This land was part of a land grant to the Marquis de Lafayette in 1825 and settled by tenant farmers and plantation employees through the 19th century. Remnants of historic home sites and shacks can still be spotted on the Lake Overstreet property. In 1923, Alfred Maclay, a prosperous New York money man, came to Tallahassee’s Red Hills and bought a winter home on the shores of Lake Hall. He named his new family retreat Killearn Plantation and Gardens after his ancestral home in Scotland. An enthusiastic gardener, Maclay quickly set about planting camellias, azaleas, magnolias and other ornamentals under the towering pines and spreading live oaks that had thrived on the property for decades. The beauty of his gardens gained national acclaim. Maclay died in 1944 and nine years later his wife, Louise, donated the gardens to the state. Most importantly for dog owners, the State of Florida acquired over 1000 acres of pristine woodlands around the adjoining Lake Overstreet in 1994.

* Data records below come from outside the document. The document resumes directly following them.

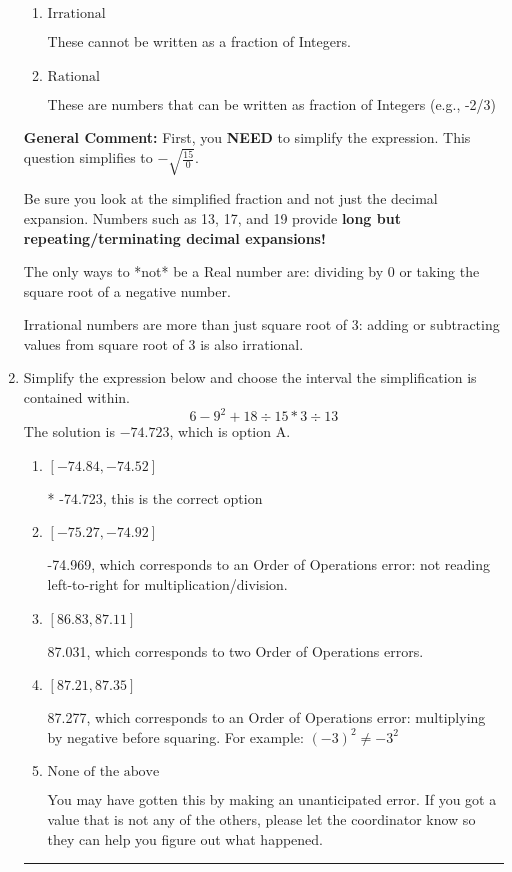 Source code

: \documentclass{extbook}[14pt]
\newcommand{\litem}[1]{\item #1

\rule{\textwidth}{0.4pt}}
\begin{document}
\begin{enumerate}
{\begin{enumerate}[label=\Alph*.]
These are the counting numbers with 0 (0, 1, 2, 3, ...)
\item \( \text{Irrational} \)

These cannot be written as a fraction of Integers.
\item \( \text{Rational} \)

These are numbers that can be written as fraction of Integers (e.g., -2/3)
\end{enumerate}

\textbf{General Comment:} First, you \textbf{NEED} to simplify the expression. This question simplifies to $-\sqrt{\frac{15}{0}}$. 
 
 Be sure you look at the simplified fraction and not just the decimal expansion. Numbers such as 13, 17, and 19 provide \textbf{long but repeating/terminating decimal expansions!} 
 
 The only ways to *not* be a Real number are: dividing by 0 or taking the square root of a negative number. 
 
 Irrational numbers are more than just square root of 3: adding or subtracting values from square root of 3 is also irrational.
}
\litem{
Simplify the expression below and choose the interval the simplification is contained within.
\[ 6 - 9^2 + 18 \div 15 * 3 \div 13 \]The solution is \( -74.723 \), which is option A.\begin{enumerate}[label=\Alph*.]
\item \( [-74.84, -74.52] \)

* -74.723, this is the correct option
\item \( [-75.27, -74.92] \)

 -74.969, which corresponds to an Order of Operations error: not reading left-to-right for multiplication/division.
\item \( [86.83, 87.11] \)

 87.031, which corresponds to two Order of Operations errors.
\item \( [87.21, 87.35] \)

 87.277, which corresponds to an Order of Operations error: multiplying by negative before squaring. For example: $(-3)^2 \neq -3^2$
\item \( \text{None of the above} \)

 You may have gotten this by making an unanticipated error. If you got a value that is not any of the others, please let the coordinator know so they can help you figure out what happened.
\end{enumerate}

}
\end{enumerate}
\end{document}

Canine hikers have a choice of how to attack the Overstreet Trail system in this beautiful park. For dogs looking for a modest outing of less than an hour, choose the Ravine Trail, best accessed from Elinor Klapp-Phipps Park. Here, the loop, almost universally level and traversed on wide, hard-packed, paw-friendly trails, covers a bit less than two miles. The star walk at Maclay Gardens is the circumnavigation of the secluded Lake Overstreet. Once you start out on this journey you sign on for the entire three-mile trip. The Lake Trail can be reached from either the parking lot in the gardens or the lot on Meridian Street. Aside from open air hiking down a power cut, the going is almost universally shaded for your dog here. There are views of the lake and down adjoining ravines as you pass.
Alfred B. Maclay Gardens State Park is located .5 miles north of I-10 on U.S. 319.